When you think things could not get worse, the company issued an initial apology, which backfired and only served to fan the flames.
While it deleted the tweet, distanced itself from the comment, and celebrated the athlete who was the subject of the vitriol, it insisted its account was hacked and that it was investigating. Big mistake. Social media users who had already screenshot and continued to share the offending tweet, were not buying the hacking story and weren't convinced the company took the matter seriously or accepted responsibility.
And so the backlash continued until another apology was issued. This time, it appeared the company's senior management stepped in and took drastic action, announcing that the employee who made the tweet was fired, condemning the comment and its implications, apologising to the athlete and the public, and indicating it would be going further to make amends.
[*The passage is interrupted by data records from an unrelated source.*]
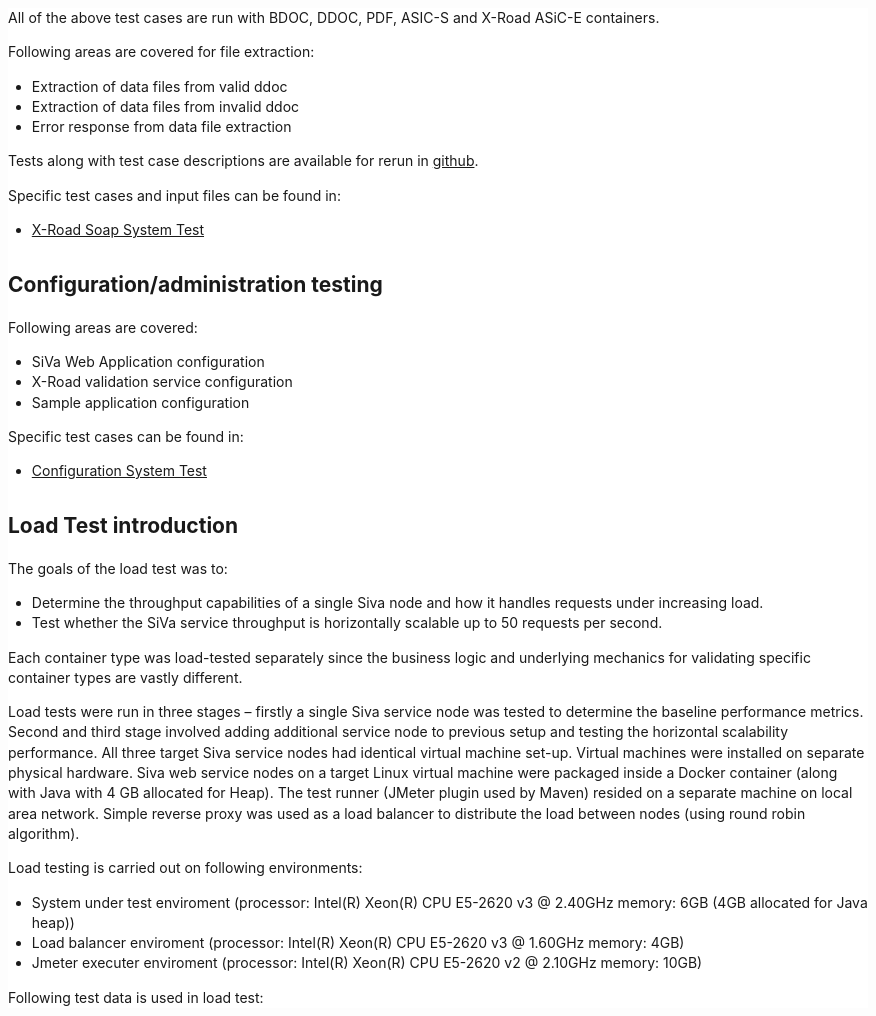 All of the above test cases are run with BDOC, DDOC, PDF, ASIC-S and X-Road ASiC-E containers. 

Following areas are covered for file extraction:

  * Extraction of data files from valid ddoc
  * Extraction of data files from invalid ddoc
  * Error response from data file extraction  

Tests along with test case descriptions are available for rerun in [github](https://github.com/open-eid/SiVa/tree/develop/test-helpers/XRoadSoapUITests).

Specific test cases and input files can be found in:

  * [X-Road Soap System Test](../appendix/test_cases/#x-road-soap-system-test)

## Configuration/administration testing

Following areas are covered:

  * SiVa Web Application configuration
  * X-Road validation service configuration
  * Sample application configuration

Specific test cases can be found in:

  * [Configuration System Test](../appendix/test_cases/#configuration-system-test)  

## Load Test introduction

The goals of the load test was to:

  * Determine the throughput capabilities of a single Siva node and how it handles requests under increasing load.
  * Test whether the SiVa service throughput is horizontally scalable up to 50 requests per second.

Each container type was load-tested separately since the business logic and underlying mechanics for validating specific container types are vastly different.

Load tests were run in three stages – firstly a single Siva service node was tested to determine the baseline performance metrics. Second and third stage involved adding additional service node to previous setup and testing the horizontal scalability performance.
All three target Siva service nodes had identical virtual machine set-up. Virtual machines were installed on separate physical hardware.
Siva web service nodes on a target Linux virtual machine were packaged inside a Docker container (along with Java with 4 GB allocated for Heap). The test runner (JMeter plugin used by Maven) resided on a separate machine on local area network. Simple reverse proxy was used as a load balancer to distribute the load between nodes (using round robin algorithm).

Load testing is carried out on following environments:

  * System under test enviroment (processor: Intel(R) Xeon(R) CPU E5-2620 v3 @ 2.40GHz memory: 6GB (4GB allocated for Java heap))
  * Load balancer enviroment (processor: Intel(R) Xeon(R) CPU E5-2620 v3 @ 1.60GHz memory: 4GB)
  * Jmeter executer enviroment (processor: Intel(R) Xeon(R) CPU E5-2620 v2 @ 2.10GHz memory: 10GB)

Following test data is used in load test:
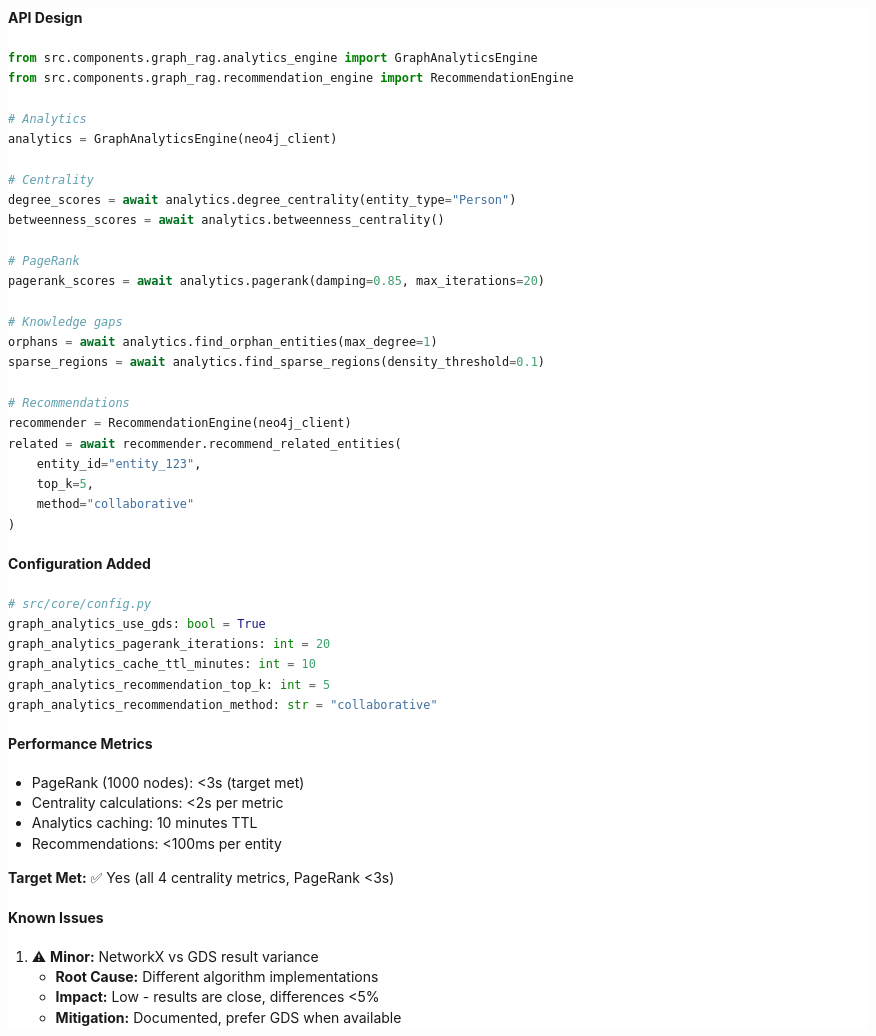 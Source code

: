 #### API Design

```python
from src.components.graph_rag.analytics_engine import GraphAnalyticsEngine
from src.components.graph_rag.recommendation_engine import RecommendationEngine

# Analytics
analytics = GraphAnalyticsEngine(neo4j_client)

# Centrality
degree_scores = await analytics.degree_centrality(entity_type="Person")
betweenness_scores = await analytics.betweenness_centrality()

# PageRank
pagerank_scores = await analytics.pagerank(damping=0.85, max_iterations=20)

# Knowledge gaps
orphans = await analytics.find_orphan_entities(max_degree=1)
sparse_regions = await analytics.find_sparse_regions(density_threshold=0.1)

# Recommendations
recommender = RecommendationEngine(neo4j_client)
related = await recommender.recommend_related_entities(
    entity_id="entity_123",
    top_k=5,
    method="collaborative"
)
```

#### Configuration Added

```python
# src/core/config.py
graph_analytics_use_gds: bool = True
graph_analytics_pagerank_iterations: int = 20
graph_analytics_cache_ttl_minutes: int = 10
graph_analytics_recommendation_top_k: int = 5
graph_analytics_recommendation_method: str = "collaborative"
```

#### Performance Metrics

- PageRank (1000 nodes): <3s (target met)
- Centrality calculations: <2s per metric
- Analytics caching: 10 minutes TTL
- Recommendations: <100ms per entity

**Target Met:** ✅ Yes (all 4 centrality metrics, PageRank <3s)

#### Known Issues

1. ⚠️ **Minor:** NetworkX vs GDS result variance
   - **Root Cause:** Different algorithm implementations
   - **Impact:** Low - results are close, differences <5%
   - **Mitigation:** Documented, prefer GDS when available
Since then, the company's founder and executive chairman has been all over the print and electronic media expressing outrage and sincere apologies and vowing to repair the damage done to the athlete and their corporate image. Many of us, myself included, feel his and the company's deep anguish.
The huge lesson from this is that social media, and the digital space, generally, is extremely powerful. It is the face, voice and representation of a company to the global public. Global.
Let that sink in a bit and consider the resounding implications.
In the same way that businesses should take extreme care in its physical aesthetics, the frontline staff who represent them in public and how they present their products and services - substantial care is required for social media.
I am the first to concede and offer the disclaimer that it is near impossible to expect to never make mistakes on social media. However, the measures below will go a far way in minimising the likelihood, incidents and severity of those errors.
First, the person who tweets, posts and shares is a leading representative of the company. He or she cannot be inexperienced, untrained, far removed from management, or an outsider who is hired on the basis of who can provide the cheapest social media services.
Managers of social media accounts should be trained and versed in communications, customer service and marketing. They must also be company tsars, fully understanding and subscribing to the core values of the company.
While it is important for companies to have social media policies and protocols, and crisis-management procedures in the event of a horrendous mistake, the ultimate proactive prescription is hiring the right people, proper orientation and continuous training, and exercising hands-on leadership and supervision at all times.
The value of a business' brand and reputations is too important to do otherwise.
-Yaneek Page is an entrepreneur and trainer, and creator/executive producer of The Innovators TV series.